I hate to prejudge a Northern Virginia legislator I don’t know, but I have to think Delegate Mark D. Sickles, D-Fairfax, is missing the big picture.
Why else would Sickles introduce a bizarre bill last week in the General Assembly that would fine newspaper publishers $25 a day when they deliver to a residence that hasn’t requested the paper.
Sickles’ bill has a noble goal: to prevent newspapers from piling up outside homes where the occupants are away – a tipoff for potential thieves.
Anthony Kusich, Sickles’ legislative assistant, said the bill is targeted at The Washington Examiner, a free tabloid distributed to homes in the D.C. area and often accused of littering driveways and front yards. Two constituents complained to Sickles, Kusich said.
“The main thrust was that if people were out of town and get delivered these papers, they can build up over several days and thieves would know they’re not at home,” Kusich said in a phone interview.
The problem is the bill would not only apply just to an out-of-state newspaper but to all of us – creating a First Amendment slippery slope that would endanger jobs and put the newspaper industry in even more of a precarious perch.
House Bill 1104 simply states that: “The publisher of a newspaper that causes the newspaper to be delivered to the residence of another person after having been given notice by the person to cease delivery is subject to a civil penalty of $25 for each offense.” There is no explanation for the motives behind the bill.
Several troubling scenarios could arise from this, however: Let’s say one of our subscribers goes on vacation and asks that the paper be stopped for a week.

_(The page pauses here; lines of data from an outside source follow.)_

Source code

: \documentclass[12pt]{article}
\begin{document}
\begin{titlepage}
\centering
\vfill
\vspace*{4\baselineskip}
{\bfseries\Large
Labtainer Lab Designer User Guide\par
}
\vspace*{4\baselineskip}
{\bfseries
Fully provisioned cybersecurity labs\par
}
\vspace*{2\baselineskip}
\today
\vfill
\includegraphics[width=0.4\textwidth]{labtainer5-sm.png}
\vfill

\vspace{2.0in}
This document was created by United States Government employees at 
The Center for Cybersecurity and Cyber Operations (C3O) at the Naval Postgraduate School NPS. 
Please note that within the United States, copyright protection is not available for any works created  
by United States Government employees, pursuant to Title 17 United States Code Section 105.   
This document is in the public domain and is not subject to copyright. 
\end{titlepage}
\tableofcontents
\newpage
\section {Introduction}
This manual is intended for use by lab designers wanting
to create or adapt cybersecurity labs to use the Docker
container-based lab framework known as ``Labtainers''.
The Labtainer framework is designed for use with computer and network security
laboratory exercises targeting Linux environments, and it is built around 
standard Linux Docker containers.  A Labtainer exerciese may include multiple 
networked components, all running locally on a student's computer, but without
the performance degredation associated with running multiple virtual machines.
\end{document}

But the carrier doesn’t get the memo and delivers one anyway. Under Sickles’ bill, our newspaper would have to pony up $25 for each “infraction.”
Ginger Stanley, executive director of the Virginia Press Association, said during a telephone interview last week that the bill is one of several that the state’s newspaper industry will battle. “Isn’t that a funny one,” she said between guffaws. “And who it came from shocked me. This one came out of left field.”

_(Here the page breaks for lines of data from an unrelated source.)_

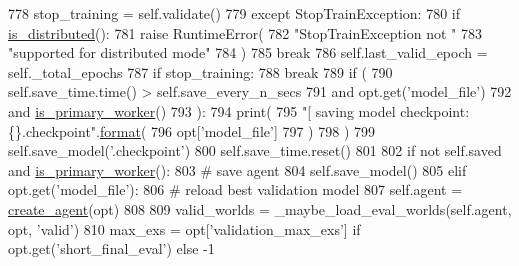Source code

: \begin{DoxyCode}
778                         stop\_training = self.validate()
779                     \textcolor{keywordflow}{except} StopTrainException:
780                         \textcolor{keywordflow}{if} \hyperlink{namespaceparlai_1_1utils_1_1distributed_a023acb5e3b66e1f27e21247c35661279}{is\_distributed}():
781                             \textcolor{keywordflow}{raise} RuntimeError(
782                                 \textcolor{stringliteral}{"StopTrainException not "}
783                                 \textcolor{stringliteral}{"supported for distributed mode"}
784                             )
785                         \textcolor{keywordflow}{break}
786                     self.last\_valid\_epoch = self.\_total\_epochs
787                     \textcolor{keywordflow}{if} stop\_training:
788                         \textcolor{keywordflow}{break}
789                 \textcolor{keywordflow}{if} (
790                     self.save\_time.time() > self.save\_every\_n\_secs
791                     \textcolor{keywordflow}{and} opt.get(\textcolor{stringliteral}{'model\_file'})
792                     \textcolor{keywordflow}{and} \hyperlink{namespaceparlai_1_1utils_1_1distributed_a9bb1dac198180590ef8c6b6c6f9fc2c4}{is\_primary\_worker}()
793                 ):
794                     print(
795                         \textcolor{stringliteral}{"[ saving model checkpoint: \{\}.checkpoint"}.\hyperlink{namespaceparlai_1_1chat__service_1_1services_1_1messenger_1_1shared__utils_a32e2e2022b824fbaf80c747160b52a76}{format}(
796                             opt[\textcolor{stringliteral}{'model\_file'}]
797                         )
798                     )
799                     self.save\_model(\textcolor{stringliteral}{'.checkpoint'})
800                     self.save\_time.reset()
801 
802         \textcolor{keywordflow}{if} \textcolor{keywordflow}{not} self.saved \textcolor{keywordflow}{and} \hyperlink{namespaceparlai_1_1utils_1_1distributed_a9bb1dac198180590ef8c6b6c6f9fc2c4}{is\_primary\_worker}():
803             \textcolor{comment}{# save agent}
804             self.save\_model()
805         \textcolor{keywordflow}{elif} opt.get(\textcolor{stringliteral}{'model\_file'}):
806             \textcolor{comment}{# reload best validation model}
807             self.agent = \hyperlink{namespaceparlai_1_1core_1_1agents_a00d77a7e26fb89e8bd900f7b2a02982a}{create\_agent}(opt)
808 
809         valid\_worlds = \_maybe\_load\_eval\_worlds(self.agent, opt, \textcolor{stringliteral}{'valid'})
810         max\_exs = opt[\textcolor{stringliteral}{'validation\_max\_exs'}] \textcolor{keywordflow}{if} opt.get(\textcolor{stringliteral}{'short\_final\_eval'}) \textcolor{keywordflow}{else} -1

\end{DoxyCode}
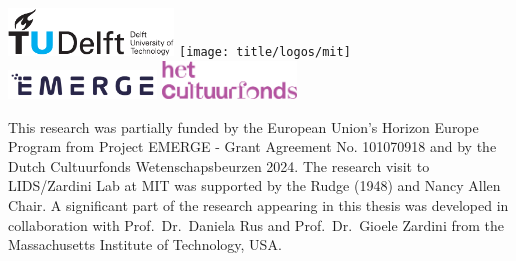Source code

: \begin{titlepage}
\begin{tabular}{p{4.5cm}l}
\end{tabular}



\begin{center}
    \includegraphics[height=0.5in]{title/logos/tudelft}
    \hspace{3em}
    \texttt{[image: title/logos/mit]}\\
    \vspace{0.5em}
    \includegraphics[height=0.3in]{title/logos/emerge}
    \hspace{3em}
    \includegraphics[height=0.4in]{title/logos/cultuurfonds}
\end{center}
\vfill

\noindent This research was partially funded by the European Union’s Horizon Europe Program from Project EMERGE - Grant Agreement No. 101070918 and by the Dutch Cultuurfonds Wetenschapsbeurzen 2024. The research visit to LIDS/Zardini Lab at MIT was supported by the Rudge (1948) and Nancy Allen Chair.
A significant part of the research appearing in this thesis was developed in collaboration with Prof.\ Dr.\ Daniela Rus and Prof.\ Dr.\ Gioele Zardini from the Massachusetts Institute of Technology, USA.


\end{titlepage}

Legislators are limited to the number of bills they can file. Does Sickles really think an assault on a free press is legislation-worthy?
Remember, this is a commonwealth that is closing interstate rest stops and grappling with a host of transportation-related nightmares perpetuated by years of do-nothing legislators who had rather fight along party lines than fix potholes or improve public safety.
Here’s a suggestion for the Fairfax Democrat: Withdraw this bill and jump on the bandwagon led by Southwest Virginia legislators Delegate Bud Phillips and Sen. Phil Puckett.
Those Democrats, supported by the region’s Republicans, are using their legislative might to do some good for their constituents: fixing the region’s mineral rights morass.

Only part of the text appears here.